Data extracts –
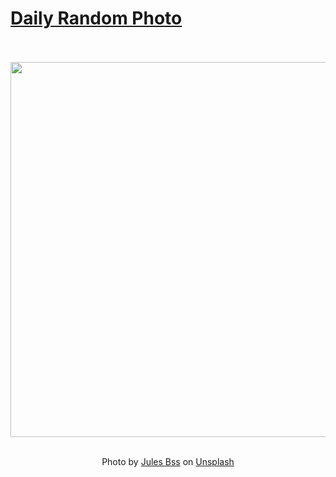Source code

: # [Daily Random Photo](https://www.dailyrandomphoto.com/)

<div align="center">
  <br>
  <br>
  <a href="https://www.dailyrandomphoto.com/p/2022/2022-06-15/"><img src="https://images.unsplash.com/photo-1583078150496-7ad0136ef604?crop=entropy&cs=tinysrgb&fit=max&fm=jpg&ixid=Mnw3NzUwOHwwfDF8cmFuZG9tfHx8fHx8fHx8MTY1NTI1MzM4MQ&ixlib=rb-1.2.1&q=80&w=1080" width="600px"></a>
  <br>
  <br>
  <p class="has-text-grey">Photo by <a href="https://unsplash.com/@julesbss?utm_source=Daily%20Random%20Photo&amp;utm_medium=referral" target="_blank" rel="noopener noreferrer">Jules Bss</a> on <a href="https://unsplash.com/photos/8s4OMg_ilsc?utm_source=Daily%20Random%20Photo&amp;utm_medium=referral" target="_blank" rel="noopener noreferrer">Unsplash</a></p>
</div>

Requirement –
Go through the listing above and copy each line in which the string "dailyrandomphoto" is found.

Task output –
: # [Daily Random Photo](https://www.dailyrandomphoto.com/)
  <a href="https://www.dailyrandomphoto.com/p/2022/2022-06-15/"><img src="https://images.unsplash.com/photo-1583078150496-7ad0136ef604?crop=entropy&cs=tinysrgb&fit=max&fm=jpg&ixid=Mnw3NzUwOHwwfDF8cmFuZG9tfHx8fHx8fHx8MTY1NTI1MzM4MQ&ixlib=rb-1.2.1&q=80&w=1080" width="600px"></a>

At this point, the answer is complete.